New research has found that our body weight is associated with our sense of time. The study, published in the Journal of Health Psychology, provides more evidence that a person’s body weight is related to how they perceive the world around them.
“Time cognition deeply permeates our existences by influencing all daily choices in a way that can be outside our consciousness,” said study author Carmelo M Vicario, an associate professor of cognitive neuroscience at the University of Messina.
“We recently found that hunger and satiety can affect the subjective experience of time, so we wondered whether this cognitive measure could be useful to explain the failure to control impulsivity towards excessive food intake, as well as the low motivation and adherence to lifestyle interventions in obesity.”
The researchers had 92 obese participants and 182 healthy controls complete a time-estimation task, in which a black circle appeared on a computer screen and then turned green at random intervals of between 1 to 12 seconds. The participants were required to estimate — without using any clocks — the time it took for the black circle to change color.

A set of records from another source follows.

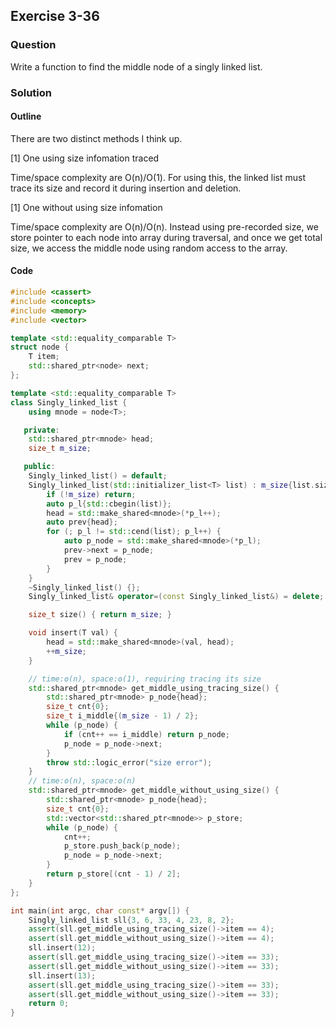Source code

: ## Exercise 3-36
### Question

Write a function to find the middle node of a singly linked list.

### Solution

#### Outline

There are two distinct methods I think up.

\[1\] One using size infomation traced

Time/space complexity are O(n)/O(1). For using this, the linked list must trace its size and record it during insertion and deletion.

\[1\] One without using size infomation

Time/space complexity are O(n)/O(n). Instead using pre-recorded size, we store pointer to each node into array during traversal, and once we get total size, we access the middle node using random access to the array.

#### Code

```cpp
#include <cassert>
#include <concepts>
#include <memory>
#include <vector>

template <std::equality_comparable T>
struct node {
    T item;
    std::shared_ptr<node> next;
};

template <std::equality_comparable T>
class Singly_linked_list {
    using mnode = node<T>;

   private:
    std::shared_ptr<mnode> head;
    size_t m_size;

   public:
    Singly_linked_list() = default;
    Singly_linked_list(std::initializer_list<T> list) : m_size{list.size()} {
        if (!m_size) return;
        auto p_l{std::cbegin(list)};
        head = std::make_shared<mnode>(*p_l++);
        auto prev{head};
        for (; p_l != std::cend(list); p_l++) {
            auto p_node = std::make_shared<mnode>(*p_l);
            prev->next = p_node;
            prev = p_node;
        }
    }
    ~Singly_linked_list() {};
    Singly_linked_list& operator=(const Singly_linked_list&) = delete;

    size_t size() { return m_size; }

    void insert(T val) {
        head = std::make_shared<mnode>(val, head);
        ++m_size;
    }

    // time:ʘ(n), space:ʘ(1), requiring tracing its size
    std::shared_ptr<mnode> get_middle_using_tracing_size() {
        std::shared_ptr<mnode> p_node{head};
        size_t cnt{0};
        size_t i_middle{(m_size - 1) / 2};
        while (p_node) {
            if (cnt++ == i_middle) return p_node;
            p_node = p_node->next;
        }
        throw std::logic_error("size error");
    }
    // time:ʘ(n), space:ʘ(n)
    std::shared_ptr<mnode> get_middle_without_using_size() {
        std::shared_ptr<mnode> p_node{head};
        size_t cnt{0};
        std::vector<std::shared_ptr<mnode>> p_store;
        while (p_node) {
            cnt++;
            p_store.push_back(p_node);
            p_node = p_node->next;
        }
        return p_store[(cnt - 1) / 2];
    }
};

int main(int argc, char const* argv[]) {
    Singly_linked_list sll{3, 6, 33, 4, 23, 8, 2};
    assert(sll.get_middle_using_tracing_size()->item == 4);
    assert(sll.get_middle_without_using_size()->item == 4);
    sll.insert(12);
    assert(sll.get_middle_using_tracing_size()->item == 33);
    assert(sll.get_middle_without_using_size()->item == 33);
    sll.insert(13);
    assert(sll.get_middle_using_tracing_size()->item == 33);
    assert(sll.get_middle_without_using_size()->item == 33);
    return 0;
}

```

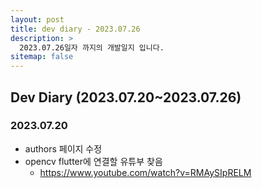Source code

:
 ```yaml
---
layout: post
title: dev diary - 2023.07.26
description: >
  2023.07.26일자 까지의 개발일지 입니다.
sitemap: false
---
```


## Dev Diary (2023.07.20~2023.07.26)

### 2023.07.20

- authors 페이지 수정
- opencv flutter에 연결할 유튜부 찾음
    - <url>https://www.youtube.com/watch?v=RMAySIpRELM</url>
    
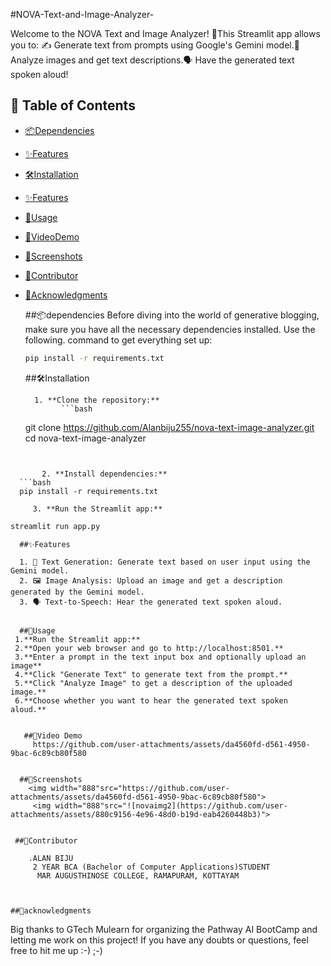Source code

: #NOVA-Text-and-Image-Analyzer-

Welcome to the NOVA Text and Image Analyzer! 🤖This Streamlit app allows you to: ✍ Generate text from prompts using Google's Gemini model.📸 Analyze images and get text descriptions.🗣 Have the generated text spoken aloud! 




## 📑 Table of Contents
- [📦Dependencies](#📦dependencies) 
- [✨Features](#✨Features)
- [🛠️Installation](#🛠️Installation)
- [✨Features](#✨Features)
- [🚀Usage](#🚀Usage)
- [🎥VideoDemo](#🎥VideoDemo)
- [📸Screenshots](#📸Screenshots)
- [🤝Contributor](#🤝Contributor) 
- [🙏Acknowledgments](#acknowledgments)


  ##📦dependencies
  Before diving into the world of generative blogging, make sure you have all the necessary dependencies installed. Use the following.
   command to get everything set up:
  
     ```bash
     pip install -r requirements.txt
     ```                                                                                                                                                                                  
     
     ##🛠️Installation
       
        1. **Clone the repository:**
              ```bash
  git clone https://github.com/Alanbiju255/nova-text-image-analyzer.git
cd nova-text-image-analyzer
 ```


        2. **Install dependencies:**
   ```bash
   pip install -r requirements.txt
   ```


         3. **Run the Streamlit app:**
   ```bash
   streamlit run app.py
   ```


  
      ##✨Features

      1. 📝 Text Generation: Generate text based on user input using the Gemini model.
      2. 🖼️ Image Analysis: Upload an image and get a description generated by the Gemini model.
      3. 🗣️ Text-to-Speech: Hear the generated text spoken aloud.


      ##🚀Usage
     1.**Run the Streamlit app:**
     2.**Open your web browser and go to http://localhost:8501.**
     3.**Enter a prompt in the text input box and optionally upload an image**
     4.**Click "Generate Text" to generate text from the prompt.**
     5.**Click "Analyze Image" to get a description of the uploaded image.**
     6.**Choose whether you want to hear the generated text spoken aloud.**

         
       ##🎥Video Demo
         https://github.com/user-attachments/assets/da4560fd-d561-4950-9bac-6c89cb80f580


      ##📸Screenshots
        <img width="888"src="https://github.com/user-attachments/assets/da4560fd-d561-4950-9bac-6c89cb80f580">
         <img width="888"src="![novaimg2](https://github.com/user-attachments/assets/880c9156-4e96-48d0-b19d-eab4260448b3)">


     ##🤝Contributor
         
        .ALAN BIJU
         2 YEAR BCA (Bachelor of Computer Applications)STUDENT
          MAR AUGUSTHINOSE COLLEGE, RAMAPURAM, KOTTAYAM

        

    ##🙏acknowledgments
       
Big thanks to GTech Mulearn for organizing the Pathway AI BootCamp and letting me work on this project! 
 If you have any doubts or questions,
 feel free to hit me up :-) ;-)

The researchers found that obese participants, compared to the control group, tended to overestimate the duration of the visual stimuli. In other words, obese participants were more likely to say that it took longer for the black circle to change color.
The finding indicates that “time overestimation and overeating can be linked at a psychological level,” Vicario told PsyPost. “A reversed pattern of results (i.e., time underestimation) was documented in a previous study that examined time perception in anorexia nervosa.”

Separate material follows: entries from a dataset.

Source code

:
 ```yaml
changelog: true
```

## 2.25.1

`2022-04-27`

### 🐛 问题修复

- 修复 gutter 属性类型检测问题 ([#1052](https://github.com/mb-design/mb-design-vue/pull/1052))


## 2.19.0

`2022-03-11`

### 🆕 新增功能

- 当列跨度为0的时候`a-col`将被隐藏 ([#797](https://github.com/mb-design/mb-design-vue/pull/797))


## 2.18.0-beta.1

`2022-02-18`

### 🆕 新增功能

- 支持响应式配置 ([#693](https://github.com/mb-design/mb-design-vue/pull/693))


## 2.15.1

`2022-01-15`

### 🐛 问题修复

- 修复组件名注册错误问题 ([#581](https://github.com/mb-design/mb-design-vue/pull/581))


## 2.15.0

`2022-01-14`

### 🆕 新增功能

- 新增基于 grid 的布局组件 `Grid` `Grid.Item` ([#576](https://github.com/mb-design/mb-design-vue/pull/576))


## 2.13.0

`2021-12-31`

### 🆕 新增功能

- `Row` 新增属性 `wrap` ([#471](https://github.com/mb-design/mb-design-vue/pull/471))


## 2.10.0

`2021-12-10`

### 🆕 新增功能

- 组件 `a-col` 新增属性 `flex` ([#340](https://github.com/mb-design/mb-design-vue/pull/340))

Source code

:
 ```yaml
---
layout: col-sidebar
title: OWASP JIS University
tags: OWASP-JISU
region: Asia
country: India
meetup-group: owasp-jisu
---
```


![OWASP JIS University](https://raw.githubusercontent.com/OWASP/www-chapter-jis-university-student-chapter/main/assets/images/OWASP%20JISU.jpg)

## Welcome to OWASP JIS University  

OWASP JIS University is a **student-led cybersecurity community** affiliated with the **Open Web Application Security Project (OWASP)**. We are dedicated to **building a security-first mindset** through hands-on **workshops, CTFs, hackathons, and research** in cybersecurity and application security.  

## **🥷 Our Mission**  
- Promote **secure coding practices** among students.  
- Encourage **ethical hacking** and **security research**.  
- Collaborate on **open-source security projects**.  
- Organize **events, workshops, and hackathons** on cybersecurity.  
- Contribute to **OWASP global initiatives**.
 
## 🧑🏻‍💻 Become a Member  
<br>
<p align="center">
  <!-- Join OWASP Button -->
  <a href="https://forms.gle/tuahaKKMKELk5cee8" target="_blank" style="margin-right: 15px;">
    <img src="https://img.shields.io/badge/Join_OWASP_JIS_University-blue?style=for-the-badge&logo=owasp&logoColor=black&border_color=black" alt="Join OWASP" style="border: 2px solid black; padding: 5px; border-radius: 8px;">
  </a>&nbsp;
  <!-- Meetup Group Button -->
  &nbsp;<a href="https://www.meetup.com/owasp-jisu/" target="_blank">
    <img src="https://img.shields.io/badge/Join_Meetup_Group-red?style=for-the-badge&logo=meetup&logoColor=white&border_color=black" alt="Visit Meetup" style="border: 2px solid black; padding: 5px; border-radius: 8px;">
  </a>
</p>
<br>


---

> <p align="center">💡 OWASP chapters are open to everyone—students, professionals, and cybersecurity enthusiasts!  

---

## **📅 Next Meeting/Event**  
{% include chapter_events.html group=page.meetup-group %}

“Taken together, these studies suggest that the experience of time might represent a predictive factor of eating habits in humans.”
Obesity could influence perceptions of distance as well. Another study, conducted by psychologists at Purdue University and Colorado State University, found that overweight people tended to see things as farther away than average weight people.
The altered perception of time and distance could make it more difficult for obese individuals to lose weight.
“[It] might undermine their motivation to achieve the goal to lose weight, in agreement with the evidence that individuals are less motivated to achieve future goals when these are perceived distant in time,” the researchers wrote in their study. “Furthermore, and for similar reasons, a time overestimation bias might also discourage motivation to increase their physical activity.”
The research includes some limitations. It is still unclear, for instance, if obesity causes an altered perception of time or if an altered perception of time contributes to obesity.
The study, “Time is overestimated in obesity: A cohort study“, was authored by Carmelo M. Vicario, Vanni Caruso, Craparo Giuseppe, and Kim Felmingham.